Systemic inflammatory response syndrome develops from systemic spillover of what often starts as a localised inflammatory and coagulation response to a known inflammatory stimulus. Aetiology can be infectious or non-infectious (see figure 1 below).
Infectious causes can include infection caused by bacteria, viruses and yeasts and includes:
- Bowel perforation/Peritonitis
- Abdominal Abscess
- Urinary Tract Infection
- Soft Tissue Infections
- Catheter-related or Medical device related
Non-infectious causes of SIRS can include:
- Cardiopulmonary bypass
- Massive transfusion.
Figure 1: Causes of SIRS and Sepsis
Hospital acquired infections are often associated with resistant organisms, including MRSA. A good knowledge of local infection patterns is vital and it is important that the microbiology department are involved at an early stage.
Gram positive cocci and gram negative bacilli are the most commonly implicated in the pathogenesis of sepsis; components of the bacterial cell wall may trigger the inflammatory process as shown in below in figure 2.
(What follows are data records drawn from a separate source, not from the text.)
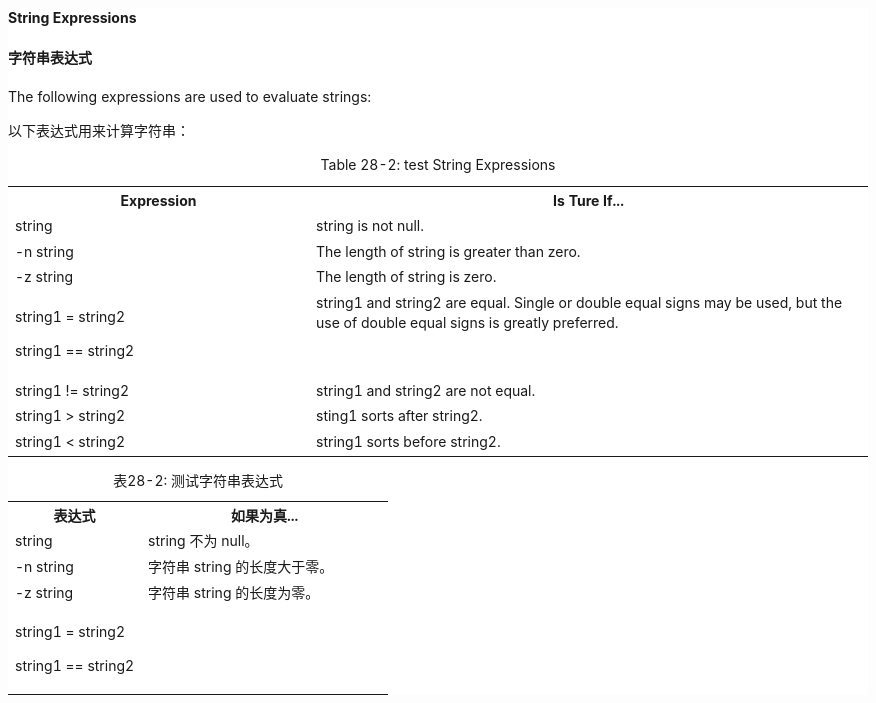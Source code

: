 #### String Expressions

#### 字符串表达式

The following expressions are used to evaluate strings:

以下表达式用来计算字符串：

<table class="multi">
<caption class="cap">Table 28-2: test String Expressions</caption>
<tr>
<th class="title">Expression</th>
<th class="title">Is Ture If...</th>
</tr>
<tr>
<td valign="top" width="35%">string</td>
<td valign="top">string is not null.</td>
</tr>
<tr>
<td valign="top">-n string</td>
<td valign="top">The length of string is greater than zero.</td>
</tr>
<tr>
<td valign="top">-z string</td>
<td valign="top">The length of string is zero.</td>
</tr>
<tr>
<td valign="top"><p>string1 = string2</p><p>string1 == string2</p></td>
<td valign="top">string1 and string2 are equal. Single or double
equal signs may be used, but the use of double equal signs is greatly preferred.</td>
</tr>
<tr>
<td valign="top">string1 != string2 </td>
<td valign="top">string1 and string2 are not equal.</td>
</tr>
<tr>
<td valign="top">string1 > string2</td>
<td valign="top">sting1 sorts after string2.</td>
</tr>
<tr>
<td valign="top">string1 < string2</td>
<td valign="top">string1 sorts before string2.</td>
</tr>
</table>

<table class="multi">
<caption class="cap">表28-2: 测试字符串表达式</caption>
<tr>
<th class="title">表达式</th>
<th class="title">如果为真...</th>
</tr>
<tr>
<td valign="top" width="35%">string</td>
<td valign="top">string 不为 null。</td>
</tr>
<tr>
<td valign="top">-n string</td>
<td valign="top">字符串 string 的长度大于零。</td>
</tr>
<tr>
<td valign="top">-z string</td>
<td valign="top">字符串 string 的长度为零。</td>
</tr>
<tr>
<td valign="top"><p>string1 = string2</p><p>string1 == string2</p></td>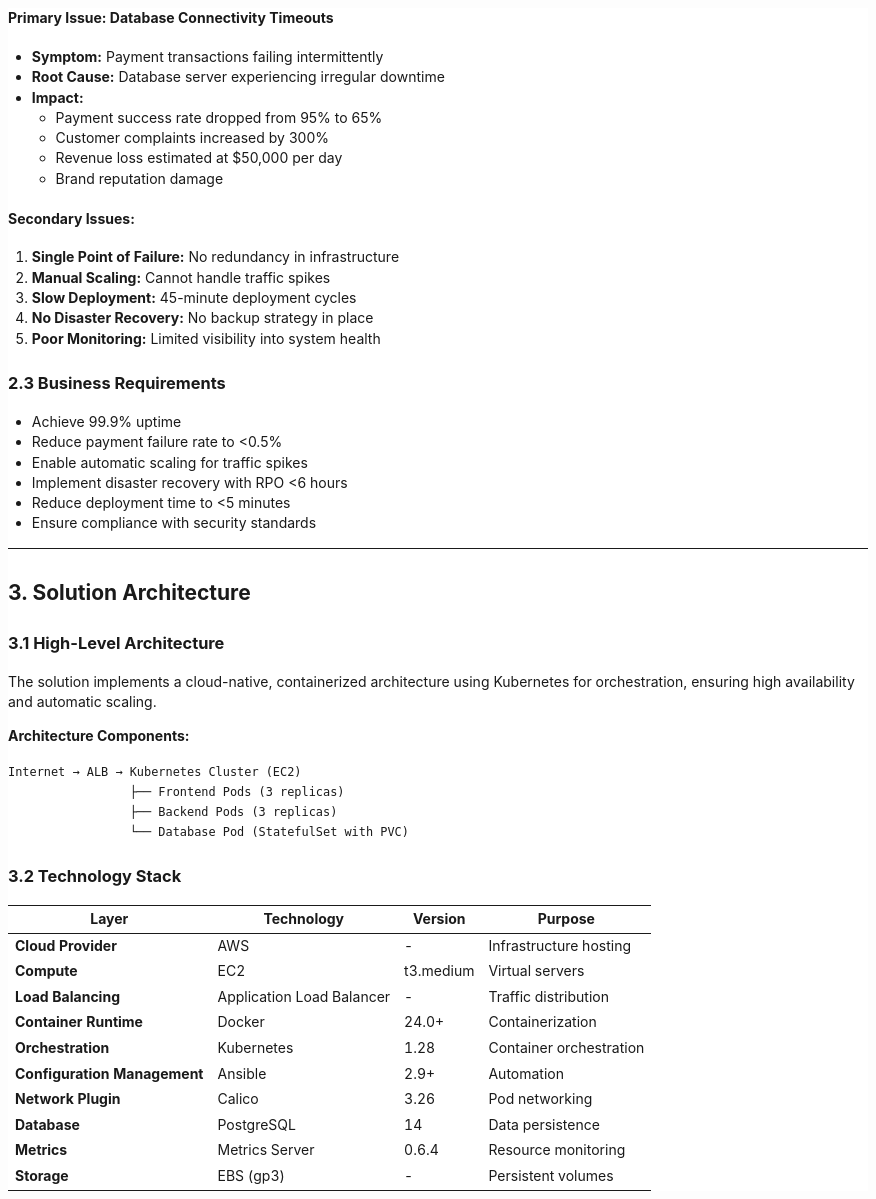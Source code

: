 #### Primary Issue: Database Connectivity Timeouts
- **Symptom:** Payment transactions failing intermittently
- **Root Cause:** Database server experiencing irregular downtime
- **Impact:** 
  - Payment success rate dropped from 95% to 65%
  - Customer complaints increased by 300%
  - Revenue loss estimated at $50,000 per day
  - Brand reputation damage

#### Secondary Issues:
1. **Single Point of Failure:** No redundancy in infrastructure
2. **Manual Scaling:** Cannot handle traffic spikes
3. **Slow Deployment:** 45-minute deployment cycles
4. **No Disaster Recovery:** No backup strategy in place
5. **Poor Monitoring:** Limited visibility into system health

### 2.3 Business Requirements
- Achieve 99.9% uptime
- Reduce payment failure rate to <0.5%
- Enable automatic scaling for traffic spikes
- Implement disaster recovery with RPO <6 hours
- Reduce deployment time to <5 minutes
- Ensure compliance with security standards

---

## 3. Solution Architecture

### 3.1 High-Level Architecture

The solution implements a cloud-native, containerized architecture using Kubernetes for orchestration, ensuring high availability and automatic scaling.

**Architecture Components:**
```
Internet → ALB → Kubernetes Cluster (EC2)
                 ├── Frontend Pods (3 replicas)
                 ├── Backend Pods (3 replicas)
                 └── Database Pod (StatefulSet with PVC)
```

### 3.2 Technology Stack

| Layer | Technology | Version | Purpose |
|-------|-----------|---------|---------|
| **Cloud Provider** | AWS | - | Infrastructure hosting |
| **Compute** | EC2 | t3.medium | Virtual servers |
| **Load Balancing** | Application Load Balancer | - | Traffic distribution |
| **Container Runtime** | Docker | 24.0+ | Containerization |
| **Orchestration** | Kubernetes | 1.28 | Container orchestration |
| **Configuration Management** | Ansible | 2.9+ | Automation |
| **Network Plugin** | Calico | 3.26 | Pod networking |
| **Database** | PostgreSQL | 14 | Data persistence |
| **Metrics** | Metrics Server | 0.6.4 | Resource monitoring |
| **Storage** | EBS (gp3) | - | Persistent volumes |
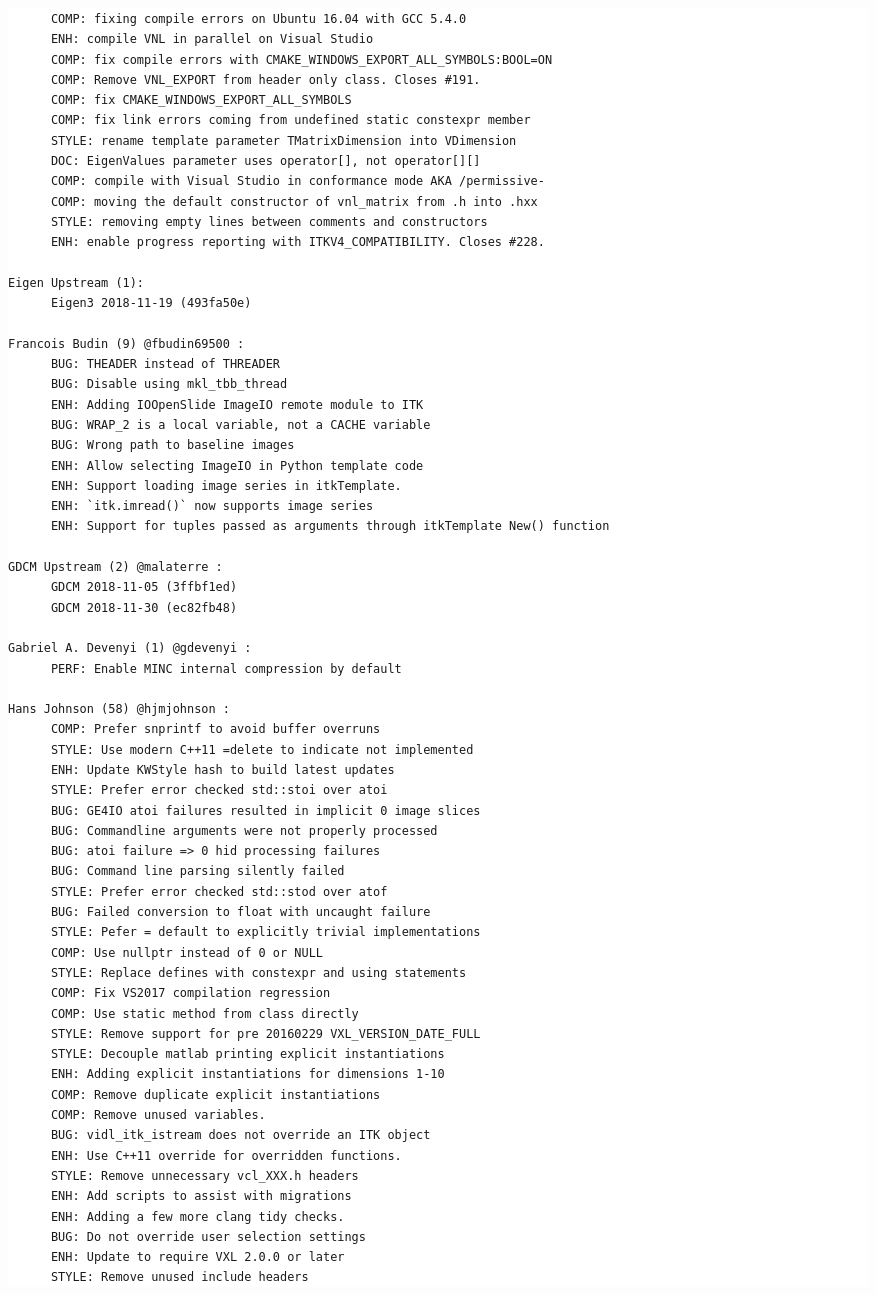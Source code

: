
 ```
      COMP: fixing compile errors on Ubuntu 16.04 with GCC 5.4.0
      ENH: compile VNL in parallel on Visual Studio
      COMP: fix compile errors with CMAKE_WINDOWS_EXPORT_ALL_SYMBOLS:BOOL=ON
      COMP: Remove VNL_EXPORT from header only class. Closes #191.
      COMP: fix CMAKE_WINDOWS_EXPORT_ALL_SYMBOLS
      COMP: fix link errors coming from undefined static constexpr member
      STYLE: rename template parameter TMatrixDimension into VDimension
      DOC: EigenValues parameter uses operator[], not operator[][]
      COMP: compile with Visual Studio in conformance mode AKA /permissive-
      COMP: moving the default constructor of vnl_matrix from .h into .hxx
      STYLE: removing empty lines between comments and constructors
      ENH: enable progress reporting with ITKV4_COMPATIBILITY. Closes #228.

Eigen Upstream (1):
      Eigen3 2018-11-19 (493fa50e)

Francois Budin (9) @fbudin69500 :
      BUG: THEADER instead of THREADER
      BUG: Disable using mkl_tbb_thread
      ENH: Adding IOOpenSlide ImageIO remote module to ITK
      BUG: WRAP_2 is a local variable, not a CACHE variable
      BUG: Wrong path to baseline images
      ENH: Allow selecting ImageIO in Python template code
      ENH: Support loading image series in itkTemplate.
      ENH: `itk.imread()` now supports image series
      ENH: Support for tuples passed as arguments through itkTemplate New() function

GDCM Upstream (2) @malaterre :
      GDCM 2018-11-05 (3ffbf1ed)
      GDCM 2018-11-30 (ec82fb48)

Gabriel A. Devenyi (1) @gdevenyi :
      PERF: Enable MINC internal compression by default

Hans Johnson (58) @hjmjohnson :
      COMP: Prefer snprintf to avoid buffer overruns
      STYLE: Use modern C++11 =delete to indicate not implemented
      ENH: Update KWStyle hash to build latest updates
      STYLE: Prefer error checked std::stoi over atoi
      BUG: GE4IO atoi failures resulted in implicit 0 image slices
      BUG: Commandline arguments were not properly processed
      BUG: atoi failure => 0 hid processing failures
      BUG: Command line parsing silently failed
      STYLE: Prefer error checked std::stod over atof
      BUG: Failed conversion to float with uncaught failure
      STYLE: Pefer = default to explicitly trivial implementations
      COMP: Use nullptr instead of 0 or NULL
      STYLE: Replace defines with constexpr and using statements
      COMP: Fix VS2017 compilation regression
      COMP: Use static method from class directly
      STYLE: Remove support for pre 20160229 VXL_VERSION_DATE_FULL
      STYLE: Decouple matlab printing explicit instantiations
      ENH: Adding explicit instantiations for dimensions 1-10
      COMP: Remove duplicate explicit instantiations
      COMP: Remove unused variables.
      BUG: vidl_itk_istream does not override an ITK object
      ENH: Use C++11 override for overridden functions.
      STYLE: Remove unnecessary vcl_XXX.h headers
      ENH: Add scripts to assist with migrations
      ENH: Adding a few more clang tidy checks.
      BUG: Do not override user selection settings
      ENH: Update to require VXL 2.0.0 or later
      STYLE: Remove unused include headers
```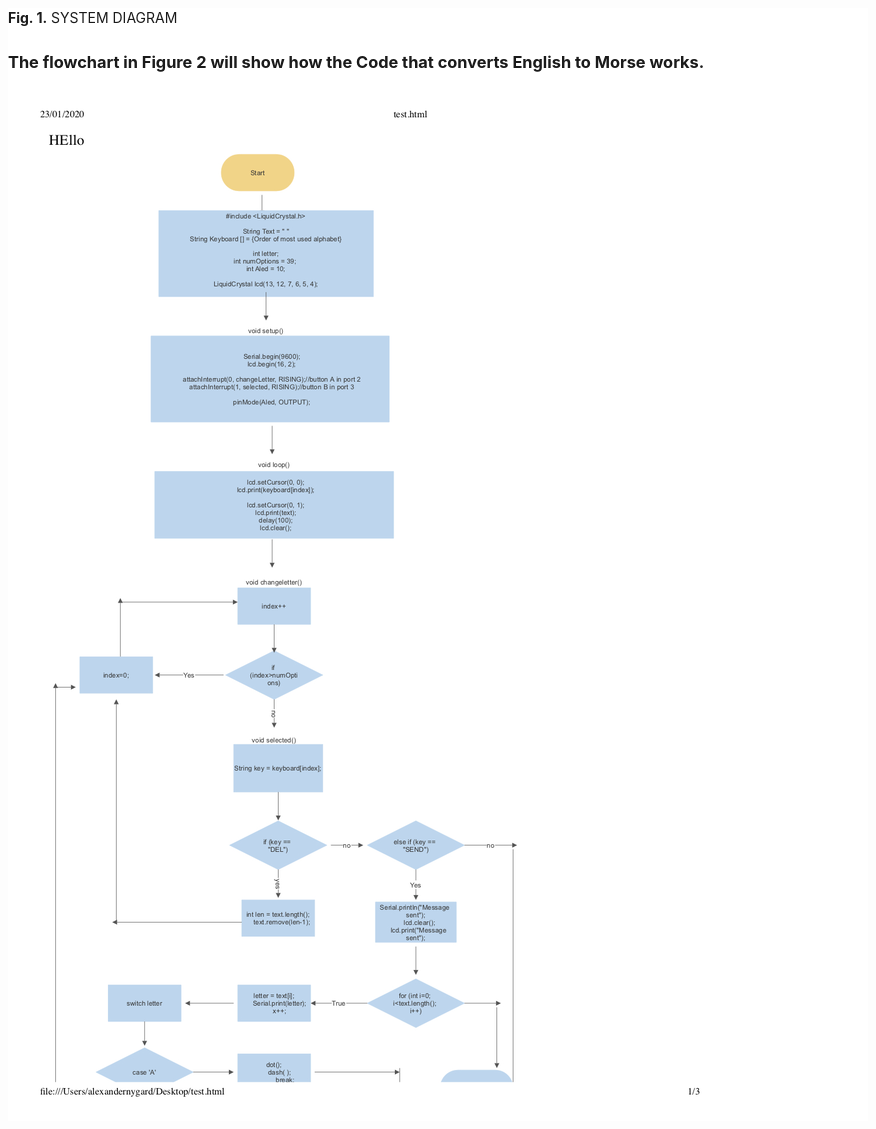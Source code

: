 **Fig. 1.** SYSTEM DIAGRAM 





### The flowchart in Figure 2 will show how the Code that converts English to Morse works. 

![MartialDec](page1.jpg)
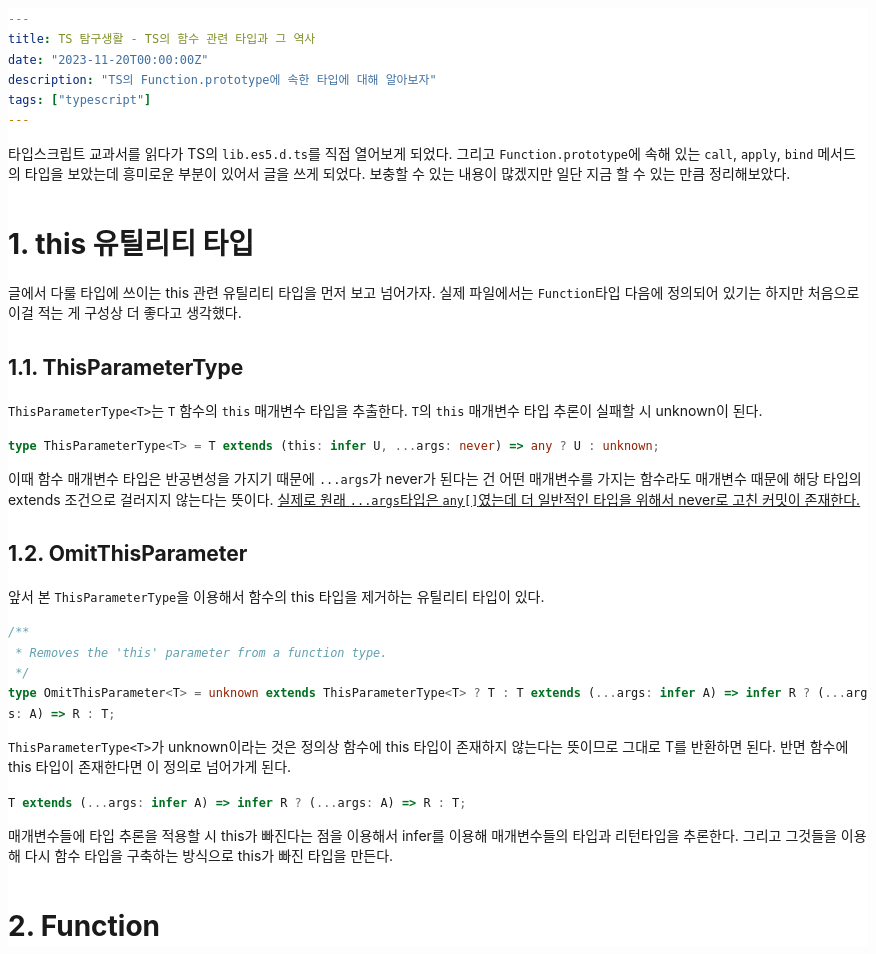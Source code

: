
 ```yaml
---
title: TS 탐구생활 - TS의 함수 관련 타입과 그 역사
date: "2023-11-20T00:00:00Z"
description: "TS의 Function.prototype에 속한 타입에 대해 알아보자"
tags: ["typescript"]
---
```


타입스크립트 교과서를 읽다가 TS의 `lib.es5.d.ts`를 직접 열어보게 되었다. 그리고 `Function.prototype`에 속해 있는 `call`, `apply`, `bind` 메서드의 타입을 보았는데 흥미로운 부분이 있어서 글을 쓰게 되었다. 보충할 수 있는 내용이 많겠지만 일단 지금 할 수 있는 만큼 정리해보았다.

# 1. this 유틸리티 타입

글에서 다룰 타입에 쓰이는 this 관련 유틸리티 타입을 먼저 보고 넘어가자. 실제 파일에서는 `Function`타입 다음에 정의되어 있기는 하지만 처음으로 이걸 적는 게 구성상 더 좋다고 생각했다.

## 1.1. ThisParameterType

`ThisParameterType<T>`는 `T` 함수의 `this` 매개변수 타입을 추출한다. `T`의 `this` 매개변수 타입 추론이 실패할 시 unknown이 된다.

```ts
type ThisParameterType<T> = T extends (this: infer U, ...args: never) => any ? U : unknown;
```

이때 함수 매개변수 타입은 반공변성을 가지기 때문에 `...args`가 never가 된다는 건 어떤 매개변수를 가지는 함수라도 매개변수 때문에 해당 타입의 extends 조건으로 걸러지지 않는다는 뜻이다. [실제로 원래 `...args`타입은 `any[]`였는데 더 일반적인 타입을 위해서 never로 고친 커밋이 존재한다.](https://github.com/microsoft/TypeScript/commit/66dba1331ba0a9a27cc35f2901253766ef20d0c5)

## 1.2. OmitThisParameter

앞서 본 `ThisParameterType`을 이용해서 함수의 this 타입을 제거하는 유틸리티 타입이 있다.

```ts
/**
 * Removes the 'this' parameter from a function type.
 */
type OmitThisParameter<T> = unknown extends ThisParameterType<T> ? T : T extends (...args: infer A) => infer R ? (...args: A) => R : T;
```

`ThisParameterType<T>`가 unknown이라는 것은 정의상 함수에 this 타입이 존재하지 않는다는 뜻이므로 그대로 T를 반환하면 된다. 반면 함수에 this 타입이 존재한다면 이 정의로 넘어가게 된다.

```ts
T extends (...args: infer A) => infer R ? (...args: A) => R : T;
```

매개변수들에 타입 추론을 적용할 시 this가 빠진다는 점을 이용해서 infer를 이용해 매개변수들의 타입과 리턴타입을 추론한다. 그리고 그것들을 이용해 다시 함수 타입을 구축하는 방식으로 this가 빠진 타입을 만든다.

# 2. Function
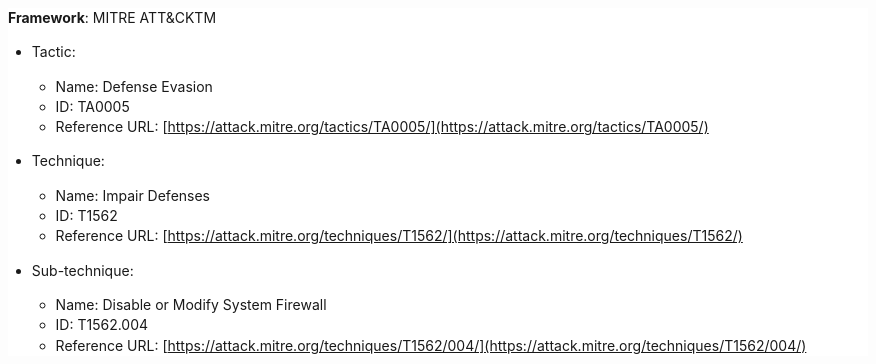 **Framework**: MITRE ATT&CKTM

* Tactic:

    * Name: Defense Evasion
    * ID: TA0005
    * Reference URL: [https://attack.mitre.org/tactics/TA0005/](https://attack.mitre.org/tactics/TA0005/)

* Technique:

    * Name: Impair Defenses
    * ID: T1562
    * Reference URL: [https://attack.mitre.org/techniques/T1562/](https://attack.mitre.org/techniques/T1562/)

* Sub-technique:

    * Name: Disable or Modify System Firewall
    * ID: T1562.004
    * Reference URL: [https://attack.mitre.org/techniques/T1562/004/](https://attack.mitre.org/techniques/T1562/004/)



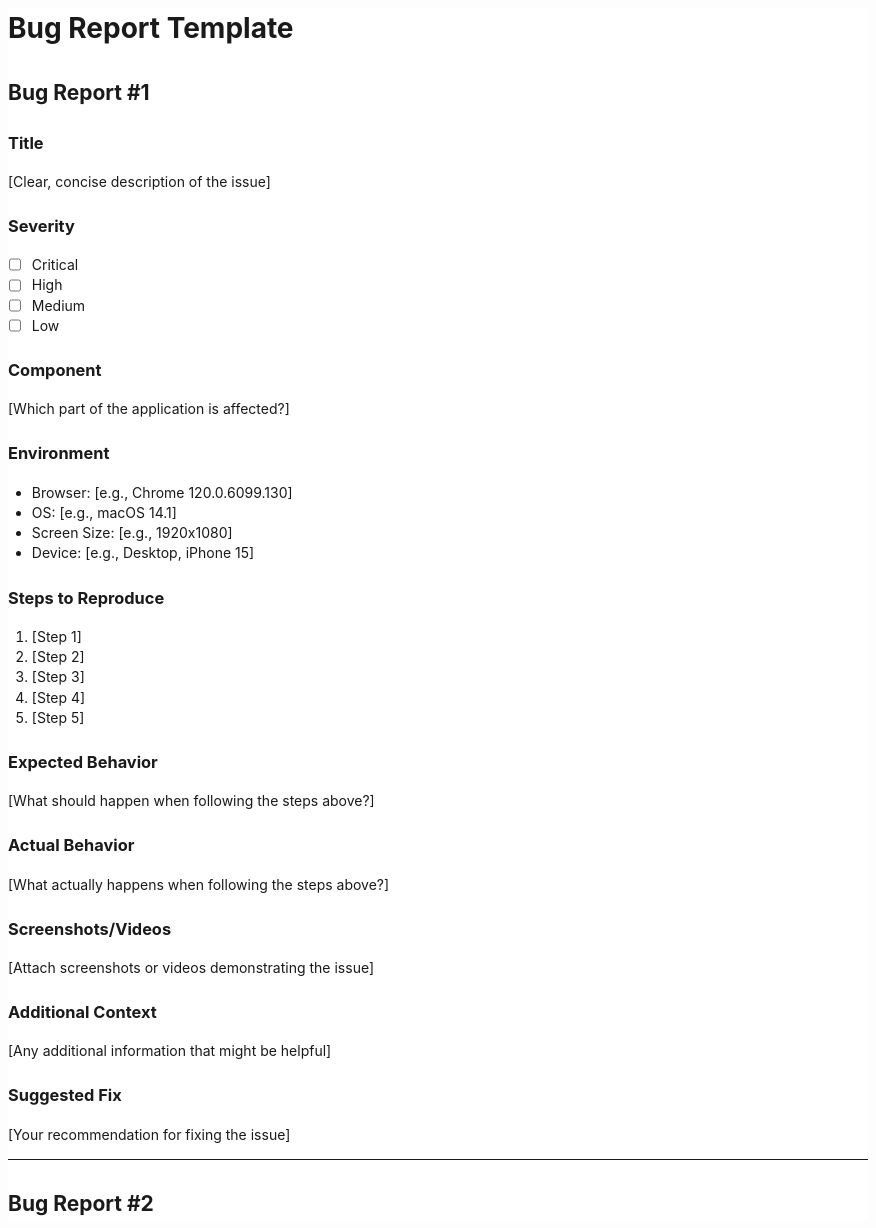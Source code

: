 # Bug Report Template

## Bug Report #1

### Title
[Clear, concise description of the issue]

### Severity
- [ ] Critical
- [ ] High
- [ ] Medium
- [ ] Low

### Component
[Which part of the application is affected?]

### Environment
- Browser: [e.g., Chrome 120.0.6099.130]
- OS: [e.g., macOS 14.1]
- Screen Size: [e.g., 1920x1080]
- Device: [e.g., Desktop, iPhone 15]

### Steps to Reproduce
1. [Step 1]
2. [Step 2]
3. [Step 3]
4. [Step 4]
5. [Step 5]

### Expected Behavior
[What should happen when following the steps above?]

### Actual Behavior
[What actually happens when following the steps above?]

### Screenshots/Videos
[Attach screenshots or videos demonstrating the issue]

### Additional Context
[Any additional information that might be helpful]

### Suggested Fix
[Your recommendation for fixing the issue]

---

## Bug Report #2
Figure 2: Pathophysiology of Sepsis
Bacterial components bind to a receptor called CD14 on the surface of monocytes. Toll-like receptors (TLR), also found on monocytes are involved and have specific affinity for certain microorganisms. Activation of these receptors in turn trigger “transcription factors” such as Nuclear Factor Kappa Beta (NFkB) resulting in secretion of a variety of pro and anti-inflammatory mediators. Inflammatory mediators include interleukins 1, 2 and 6 (IL-1, IL-2, IL-6) and Tumour Necrosis Factor Alpha (TNFa). These substances in turn lead to activation of leukocytes, endothelial damage, activation of the coagulation cascade and increased synthesis of nitric oxide (NO). The activation and amplification of these cascades leads to the clinical features of the syndrome we recognise as sepsis:
NO induced vasodilatation leads to hypotension and poor perfusion, disruption of the capillary endothelium leads to generalised oedema and hypovolaemia. This combined with activation of the coagulation system leads to poor microcirculatory flow and failure of oxygen delivery. It is also likely that in established sepsis tissue oxygen utilisation is impaired by enzyme mediated inhibition at mitochondrial level.
Untreated, this cycle of inflammation, coagulation, poor perfusion and impaired oxygen utilization leads to multiple organ failure and ultimately death.